Affected by wife’s death, he tells court by Dale Ellis | January 15, 2021 at 3:41 a.m.

A Roland man found guilty of attempting to entice a minor to engage in sexual activity after exchanging messages with an undercover investigator conducting a sting operation was sentenced to 10 years in federal prison this week.

Patrick Karl Tate, 58, was sentenced by U.S. District Judge James M. Moody Jr., who presided over Tate's two-day trial in October 2019.

Testimony during Tate's trial established that in April of 2017, an undercover investigator with the Faulkner County sheriff's office saw an ad posted on Craigslist in a section known for sex solicitations. The ad specified it was looking for "mother/daughter," and it asked for responses to be sent through an online messaging service to a user later identified as Tate.

The undercover investigator and Tate began exchanging messages, which were introduced at trial, that indicated the undercover officer was posing as an adult male with access to his girlfriend's daughter, a 13-year-old child. In the messages, and in two recorded phone conversations that were played at trial, the undercover investigator and Tate made plans to meet so that Tate could have sex with the 13-year-old. In the messages, the undercover investigator told Tate that he should bring at least three condoms. The two agreed to meet at a location in Greenbrier on April 16, 2017, which was Easter Sunday.

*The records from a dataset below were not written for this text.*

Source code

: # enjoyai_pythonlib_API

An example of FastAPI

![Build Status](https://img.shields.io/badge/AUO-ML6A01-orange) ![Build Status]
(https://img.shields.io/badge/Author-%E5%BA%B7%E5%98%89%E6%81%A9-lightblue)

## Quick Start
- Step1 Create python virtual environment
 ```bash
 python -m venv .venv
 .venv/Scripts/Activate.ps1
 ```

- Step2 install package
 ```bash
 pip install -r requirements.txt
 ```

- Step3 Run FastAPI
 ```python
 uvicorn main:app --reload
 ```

Evidence at trial further indicated that on that day, Tate arrived at the agreed-upon location and was met by investigators from the Faulkner County sheriff's office, who arrested him. During a search, the officers found three condoms in Tate's possession.

During the sentencing hearing Wednesday, Tate's attorney, Bill James of Little Rock, argued that Tate's actions were in part prompted by the death of his wife, and he said Tate's age makes it unlikely that he will re-offend upon his release from prison.

"He is 58 years old at this time, which, by my rough estimation puts him at 66 before he gets out," James said. "I think the chance of him reoffending at that time are relatively small."

When given time to talk, Tate appeared contrite as he gave a brief, soft-spoken statement.

"I apologize for this thing happening and I never intended for things going the way they did," Tate said. "After my wife died I was making wrong decisions and I just let my life get out of control."

Assistant U.S. Attorney Jordan Crews scoffed at Tate's explanation for his actions.

"The explanation that his wife died and led a man to pursue sex with a 13-year-old minor is somewhat disgusting to me," Crews said. "This is a deviant sexual activity. It's not something that just happens because someone's long time partner died."

In addition to 10 years in prison, Moody recommended that Tate receive psycho-sexual evaluation and participate in sex offender treatment. He also sentenced Tate to five years supervised release upon completion of his prison term.

After the sentencing, James said that Tate's Craigslist ad that caught the attention of the Faulkner County investigators led to an exchange that James said escalated at the prompting of investigators, who he said were the ones to first broach the subject of sex with a minor child.

"OK, look, he put the ad there and he went there," James said. "There was a lot of back and forth about whether he was afraid or he was scared and all, so at trial we argued that he walked into the bakery for a doughnut and they said 'Here, we have this marijuana brownie.' We were arguing that he wasn't looking for underage but wanted some mother/daughter action but the law for that is pretty bad for defendants. Entrapment is very difficult and to the extent the law allows you to argue it, we weren't there. I got close a couple of times, we tried to get as close as we could but the judge shut it down and that's the law."

James said he has no plans to appeal the sentence.